Esta deriva económica de la política hoy lo domina e inunda todo, pero sin embargo sólo abarca algunas dimensiones de la realidad, no todas, y muchas veces deja fuera lo esencial, como el hecho mismo del voto popular (es de sobra conocido que para la teoría económica oficial el elector “racional” no debería votar). Estoy convencido de que, salvo poquísimas excepciones (una de ellas es el recientemente desaparecido Albert Otto Hirschman), los economistas no prestan un buen servicio al bien común cuando tratan la política como si fuera un mercado. Es más: cometen un error grave y grávido de consecuencias. El humanismo del interés funciona (a lo mejor)  cuando hay que elegir entre el coche o un billete de avión, funciona menos cuando se trata del puesto de trabajo y funciona poco y mal en las decisiones donde entran en juego dimensiones simbólicas y éticas, como en la política. Hace unas semanas me decía una compañera: «Yo pertenezco a la clase acomodada norteamericana y debería tener todo el interés económico en votar un programa conservador. Pero no lo hago y con ello voy en contra de mis intereses». A la economía dominante le cuesta mucho entender este tipo de decisiones que, en cambio, son frecuentes y sobre todo son cruciales en los momentos de crisis.
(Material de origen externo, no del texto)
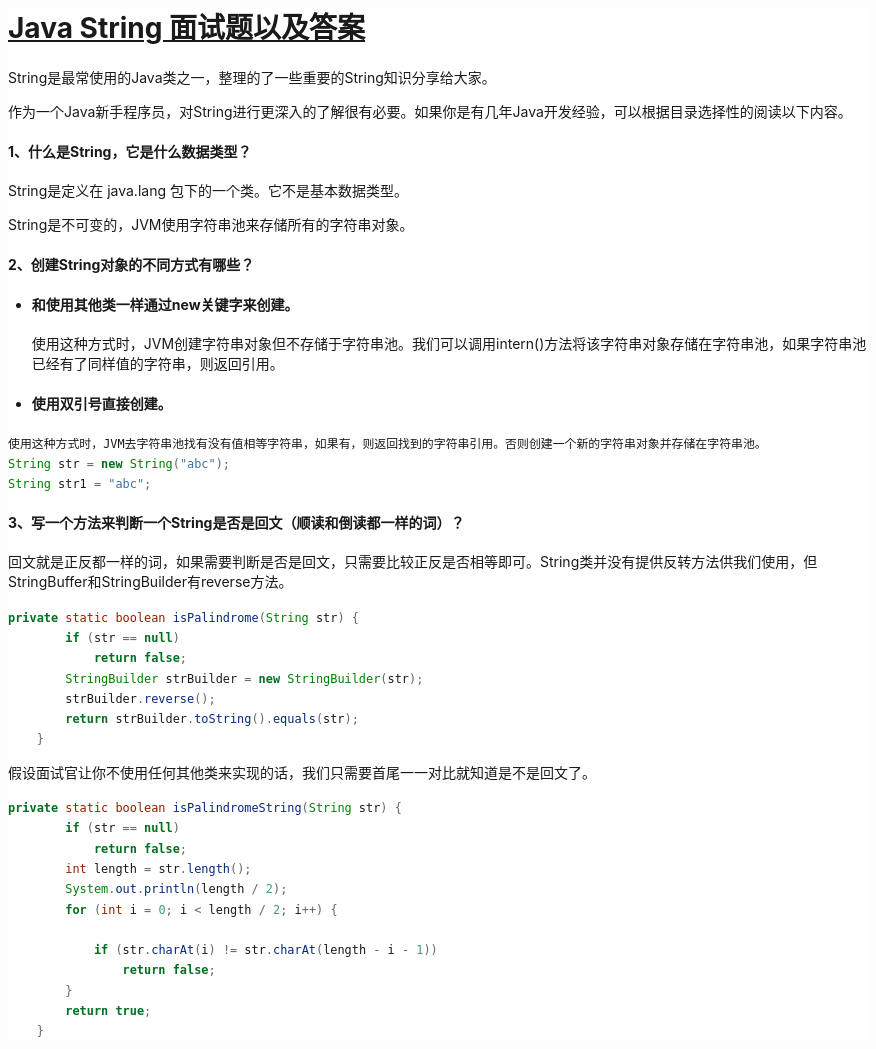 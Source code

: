 # [Java String 面试题以及答案](https://www.cnblogs.com/dudadi/p/8025038.html)

String是最常使用的Java类之一，整理的了一些重要的String知识分享给大家。

作为一个Java新手程序员，对String进行更深入的了解很有必要。如果你是有几年Java开发经验，可以根据目录选择性的阅读以下内容。

#### 1、什么是String，它是什么数据类型？

String是定义在 java.lang 包下的一个类。它不是基本数据类型。

String是不可变的，JVM使用字符串池来存储所有的字符串对象。

#### 2、创建String对象的不同方式有哪些？

- #### 和使用其他类一样通过new关键字来创建。

  使用这种方式时，JVM创建字符串对象但不存储于字符串池。我们可以调用intern()方法将该字符串对象存储在字符串池，如果字符串池已经有了同样值的字符串，则返回引用。

- #### 使用双引号直接创建。

```java
使用这种方式时，JVM去字符串池找有没有值相等字符串，如果有，则返回找到的字符串引用。否则创建一个新的字符串对象并存储在字符串池。
String str = new String("abc");
String str1 = "abc";
```

#### 3、写一个方法来判断一个String是否是回文（顺读和倒读都一样的词）？

回文就是正反都一样的词，如果需要判断是否是回文，只需要比较正反是否相等即可。String类并没有提供反转方法供我们使用，但StringBuffer和StringBuilder有reverse方法。

```java
private static boolean isPalindrome(String str) {
        if (str == null)
            return false;
        StringBuilder strBuilder = new StringBuilder(str);
        strBuilder.reverse();
        return strBuilder.toString().equals(str);
    }
```

假设面试官让你不使用任何其他类来实现的话，我们只需要首尾一一对比就知道是不是回文了。

```java
private static boolean isPalindromeString(String str) {
        if (str == null)
            return false;
        int length = str.length();
        System.out.println(length / 2);
        for (int i = 0; i < length / 2; i++) {

            if (str.charAt(i) != str.charAt(length - i - 1))
                return false;
        }
        return true;
    }
```
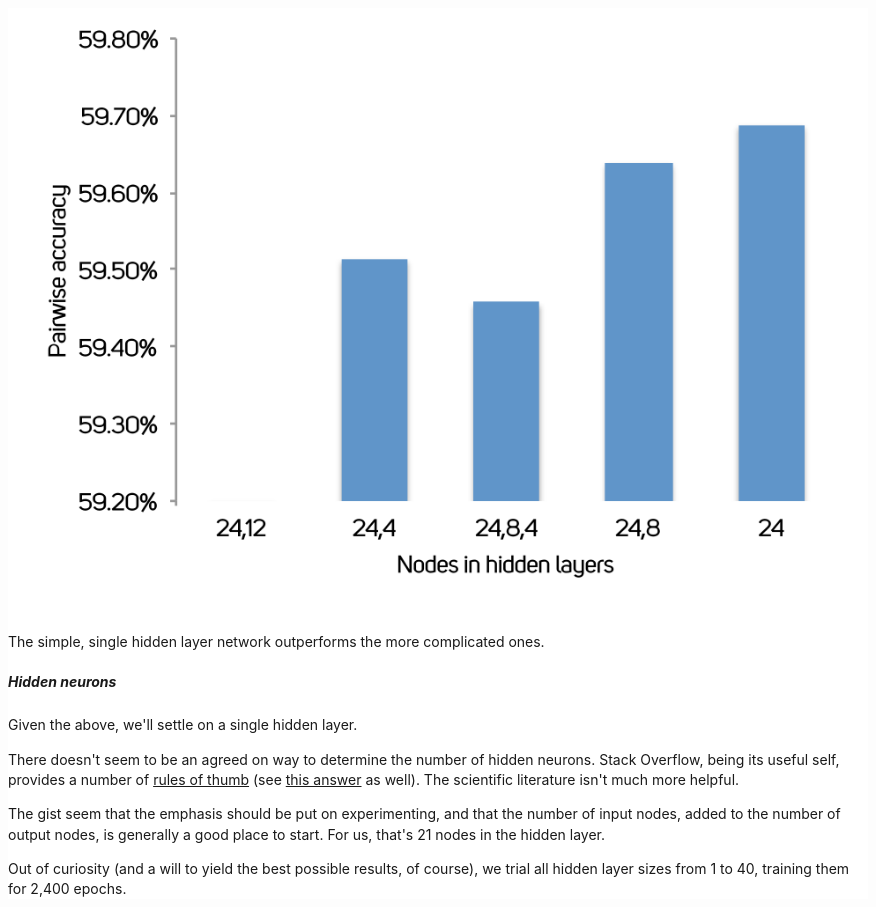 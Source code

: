   <img src="/public/2014-10-learning/multi-layer-accuracy.svg"/>
</figure>

The simple, single hidden layer network outperforms the more complicated ones.

##### Hidden neurons

Given the above, we'll settle on a single hidden layer.

There doesn't seem to be an agreed on way to determine the number of hidden
neurons. Stack Overflow, being its useful self, provides a number of [rules of
thumb](http://stackoverflow.com/a/10568938/161487) (see [this
answer](http://stats.stackexchange.com/a/1097) as well).
The scientific literature isn't much more helpful.

The gist seem that the emphasis should be put on experimenting, and that the
number of input nodes, added to the number of output nodes, is generally a good
place to start. For us, that's 21 nodes in the hidden layer.

Out of curiosity (and a will to yield the best possible results, of course),
we trial all hidden layer sizes from 1 to 40, training them for 2,400 epochs.

<figure> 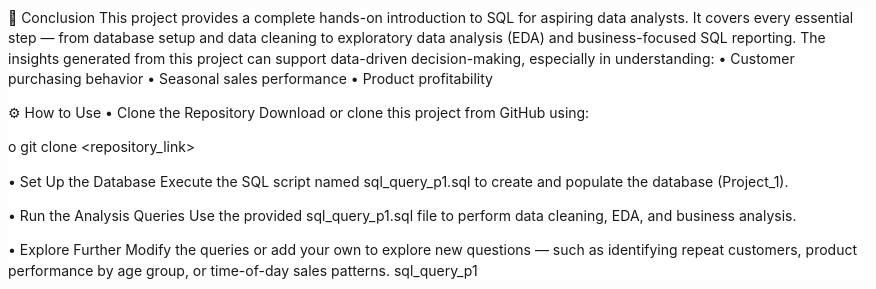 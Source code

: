 🧩 Conclusion
This project provides a complete hands-on introduction to SQL for aspiring data analysts.
It covers every essential step — from database setup and data cleaning to exploratory data analysis (EDA) and business-focused SQL reporting.
The insights generated from this project can support data-driven decision-making, especially in understanding:
• Customer purchasing behavior
• Seasonal sales performance
• Product profitability

⚙️ How to Use
• Clone the Repository
Download or clone this project from GitHub using:

o git clone <repository_link>

• Set Up the Database
Execute the SQL script named sql_query_p1.sql to create and populate the database (Project_1).

• Run the Analysis Queries
Use the provided sql_query_p1.sql file to perform data cleaning, EDA, and business analysis.

• Explore Further
Modify the queries or add your own to explore new questions — such as identifying repeat customers, product performance by age group, or time-of-day sales patterns. sql_query_p1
Hoy son muchos los ciudadanos que van más allá de su interés económico y siguen manteniendo abierta una empresa para no despedir a la gente, siguen pagando todos los impuestos a sabiendas de que son casi los únicos que lo hacen, y siguen creyendo e invirtiendo en la política y van a votar por amor cívico, a pesar de todo. Italia ya ha vivido otros momentos felices en los que la política, a todos los niveles, era algo más y algo distinto a la búsqueda de intereses privados por parte de electores y elegidos.

Los hombres, y las mujeres más aún, son capaces de actuar también por intereses más grandes que los privados. Negarlo supondría negar la humanidad y la dignidad de la persona. Estos años de los que (tal vez) estamos saliendo han minado la virtud de la esperanza en la posibilidad de cambiar. Pero es esta esperanza, a nivel antropológico y por lo tanto político, el punto desde el que podemos y debemos recomenzar. Adentrémonos en el camino de la buena política, que dependerá ciertamente de la «inteligencia media» del futuro Parlamento, pero también, hoy más que nunca, de su «moralidad media».

Las múltiples “trampas de pobreza” en las que hemos caído, sobre todo en algunas regiones del Sur, no se pueden romper sin que la política recupere fuerza profética y confianza en sí misma. A partir de ahí se recuperarán también el trabajo y la buena economía. La única economía no es la que hoy domina en el mundo y al mundo. Antes  de Pantaleoni y Pareto, Italia tuvo a Dragonetti y Genovesi, que concibieron e intentaron una Economía Civil basada en la reciprocidad y la felicidad pública. El año 2013 es también el año del tercer centenario del nacimiento de Antonio Genovesi (hablaremos de ello en estas páginas) y es una ocasión magnífica para apropiarnos de una economía amiga de la política y el bien común.

Trabajemos (optando con nuestro estilo de vida y nuestro voto) para estar a la altura de este paso y dejemos la palabra al mismo Genovesi: «Yo soy viejo; nada pretendo ni espero ya de la tierra. Únicamente me gustaría dejar a mis italianos un poco más iluminados que cuando llegué, y también un poco más afectos a la virtud, pues solo ella puede ser la verdadera madre de todo bien. Es inútil pensar en el arte, el comercio o el gobierno, sin pensar en reformar la moral. Mientras a los hombres les merezca la pena ser tramposos, no hay mucho que esperar de los esfuerzos metódicos. Ya tengo demasiada experiencia» (de una carta de 1765).